Piero della Francesca
Piero della Francesca (Sansepolcro (1415/20-1492) fu una figura cardine della pittura rinascimentale per il rigore della stesura prospettica e la geometrica e quasi astratta perfezione dei volumi, immersi in una luminosità diffusa e sottile. Per primo in Italia utilizzò la tecnica della pittura a olio, importata dagli artisti fiamminghi.
Le prime opere
Compì un lungo soggiorno a Firenze dove completò la sua formazione collaborando, nel 1439, con Domenico Veneziano, agli affreschi perduti del coro di S. Egidio. Le prime opere, collocabili prima del 1450 (S. Gerolamo e un devoto, Venezia, Gallerie dell'Accademia; Battesimo di Cristo, Londra, National Gallery; i pannelli con la Crocifissione e i SS. Sebastiano e Giovanni Battista, facenti parte del Polittico della Misericordia, Sansepolcro, Pinacoteca, commissionato nel 1445, ma compiuto solo nel 1462), dimostrano da un lato l'assimilazione del plasticismo di Masaccio, del rigore prospettico di F. Brunelleschi e L.B. Alberti, della luminosità cromatica del Beato Angelico e di Domenico Veneziano, dall'altro lato l'emergere del personale modo espressivo dell'artista.

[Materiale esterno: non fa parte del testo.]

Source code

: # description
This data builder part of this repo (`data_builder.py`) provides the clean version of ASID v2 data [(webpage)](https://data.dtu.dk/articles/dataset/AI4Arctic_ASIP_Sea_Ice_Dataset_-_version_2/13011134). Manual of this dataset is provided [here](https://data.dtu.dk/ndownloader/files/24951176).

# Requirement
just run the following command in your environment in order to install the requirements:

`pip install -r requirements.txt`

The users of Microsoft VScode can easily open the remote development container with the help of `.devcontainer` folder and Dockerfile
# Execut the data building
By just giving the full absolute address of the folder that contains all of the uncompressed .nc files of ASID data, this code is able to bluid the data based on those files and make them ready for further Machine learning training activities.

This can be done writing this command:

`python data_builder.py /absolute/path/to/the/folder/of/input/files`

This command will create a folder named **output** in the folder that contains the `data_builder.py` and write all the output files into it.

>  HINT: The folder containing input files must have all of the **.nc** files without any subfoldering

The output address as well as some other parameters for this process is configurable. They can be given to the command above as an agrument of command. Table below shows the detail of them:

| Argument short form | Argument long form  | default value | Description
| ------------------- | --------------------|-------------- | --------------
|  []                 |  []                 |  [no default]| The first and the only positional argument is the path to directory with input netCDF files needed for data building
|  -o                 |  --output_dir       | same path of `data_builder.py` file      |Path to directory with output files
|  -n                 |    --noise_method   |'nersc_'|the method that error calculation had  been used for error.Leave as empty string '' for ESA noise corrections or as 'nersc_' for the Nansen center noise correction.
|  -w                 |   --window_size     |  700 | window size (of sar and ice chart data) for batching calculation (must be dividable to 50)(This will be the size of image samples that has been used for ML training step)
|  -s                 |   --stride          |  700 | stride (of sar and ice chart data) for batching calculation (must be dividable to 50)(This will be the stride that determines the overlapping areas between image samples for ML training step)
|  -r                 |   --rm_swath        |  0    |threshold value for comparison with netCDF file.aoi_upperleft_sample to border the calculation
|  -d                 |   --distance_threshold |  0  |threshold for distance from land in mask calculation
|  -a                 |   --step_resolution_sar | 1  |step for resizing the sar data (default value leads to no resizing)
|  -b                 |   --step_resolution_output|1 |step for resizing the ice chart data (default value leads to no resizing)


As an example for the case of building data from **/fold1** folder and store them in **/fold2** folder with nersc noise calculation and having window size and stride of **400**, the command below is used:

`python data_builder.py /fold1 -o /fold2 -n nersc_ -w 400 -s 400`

I soggiorni presso le corti signorili
Intorno al 1450 l'attività di Piero si fece particolarmente intensa: fu prima a Ferrara, dove la sua opera, perduta, influenzò nettamente la cultura locale, poi a Rimini, dove lasciò nel Tempio Malatestiano l'affresco votivo col ritratto di Sigismondo Pandolfo Malatesta (1451). Nel 1452 subentrò nella decorazione ad affresco del coro di S. Francesco ad Arezzo, con vicende della Leggenda della vera Croce. Intorno a questi anni si collocano i rapporti di Piero con la corte di Federico da Montefeltro a Urbino, uno degli ambienti più colti e aperti d'Italia, nel quale l'artista lasciò, nel giro di un ventennio, alcune delle sue opere di maggior prestigio: la tavoletta con la Flagellazione di Cristo (1455-60) e la più tarda Madonna di Senigallia, risalente al 1470 (ambedue conservate a Urbino, Galleria nazionale delle Marche); lo straordinario dittico coi Ritratti dei duchi di Montefeltro (1465, Firenze, Uffizi), con scene dei Trionfi dei duchi dipinte sul retro delle tavole; infine la Sacra conversazione (ca 1472-74, Milano, Brera). In queste opere la straordinaria finezza della stesura pittorica e l'acutezza descrittiva dei particolari rivelano l'attenzione con cui Piero guardò alle esperienze fiamminghe, con le quali entrò in contatto alla corte di Urbino, e che più intensamente rievocò nella tarda Natività (ca 1475, National Gallery di Londra). Lungo l'arco dei soggiorni urbinati si collocano altre opere, in particolare, per la città natale, la Madonna del parto (ca 1460, Monterchi, cappella del cimitero) e la Risurrezione di Cristo (1463-65, Sansepolcro, Pinacoteca). Svolse anche attività di teorico, scrivendo il trattato De prospectiva pingendi (1490 ca) e il libretto De quinque corporibus regularibus (dopo il 1492).